| WHAT YOU SHOULD DO |
Could you return, exactly as written, only the lines from the one holding "То есть множество" through the final line of the records below?

[Dataset entries]
- - - - -

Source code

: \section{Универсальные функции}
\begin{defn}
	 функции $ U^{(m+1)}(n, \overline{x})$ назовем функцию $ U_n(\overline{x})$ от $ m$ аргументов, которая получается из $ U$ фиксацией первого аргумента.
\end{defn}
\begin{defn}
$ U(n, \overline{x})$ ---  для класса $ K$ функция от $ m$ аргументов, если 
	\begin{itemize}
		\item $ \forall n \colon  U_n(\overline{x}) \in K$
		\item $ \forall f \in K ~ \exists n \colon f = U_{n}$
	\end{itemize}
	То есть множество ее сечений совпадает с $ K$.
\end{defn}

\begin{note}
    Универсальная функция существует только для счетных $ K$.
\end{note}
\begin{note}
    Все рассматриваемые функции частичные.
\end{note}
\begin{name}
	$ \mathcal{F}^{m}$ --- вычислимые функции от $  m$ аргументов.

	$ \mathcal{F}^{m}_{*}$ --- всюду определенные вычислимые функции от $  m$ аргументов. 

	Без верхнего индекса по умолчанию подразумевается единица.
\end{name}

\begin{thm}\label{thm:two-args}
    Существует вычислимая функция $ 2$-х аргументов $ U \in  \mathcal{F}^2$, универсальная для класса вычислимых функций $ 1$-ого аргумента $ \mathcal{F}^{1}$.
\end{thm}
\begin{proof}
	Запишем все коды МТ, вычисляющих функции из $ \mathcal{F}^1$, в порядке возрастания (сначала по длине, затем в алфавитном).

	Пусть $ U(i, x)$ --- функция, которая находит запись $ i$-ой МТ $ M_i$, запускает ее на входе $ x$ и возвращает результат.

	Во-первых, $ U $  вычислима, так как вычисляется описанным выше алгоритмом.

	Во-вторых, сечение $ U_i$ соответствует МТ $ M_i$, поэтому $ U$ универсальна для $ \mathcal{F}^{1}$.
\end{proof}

- - - - -

| RESULT FOR THIS TASK |
	То есть множество ее сечений совпадает с $ K$.
\end{defn}

\begin{note}
    Универсальная функция существует только для счетных $ K$.
\end{note}
\begin{note}
    Все рассматриваемые функции частичные.
\end{note}
\begin{name}
	$ \mathcal{F}^{m}$ --- вычислимые функции от $  m$ аргументов.

	$ \mathcal{F}^{m}_{*}$ --- всюду определенные вычислимые функции от $  m$ аргументов. 

	Без верхнего индекса по умолчанию подразумевается единица.
\end{name}

\begin{thm}\label{thm:two-args}
    Существует вычислимая функция $ 2$-х аргументов $ U \in  \mathcal{F}^2$, универсальная для класса вычислимых функций $ 1$-ого аргумента $ \mathcal{F}^{1}$.
\end{thm}
\begin{proof}
	Запишем все коды МТ, вычисляющих функции из $ \mathcal{F}^1$, в порядке возрастания (сначала по длине, затем в алфавитном).

	Пусть $ U(i, x)$ --- функция, которая находит запись $ i$-ой МТ $ M_i$, запускает ее на входе $ x$ и возвращает результат.

	Во-первых, $ U $  вычислима, так как вычисляется описанным выше алгоритмом.

	Во-вторых, сечение $ U_i$ соответствует МТ $ M_i$, поэтому $ U$ универсальна для $ \mathcal{F}^{1}$.
\end{proof}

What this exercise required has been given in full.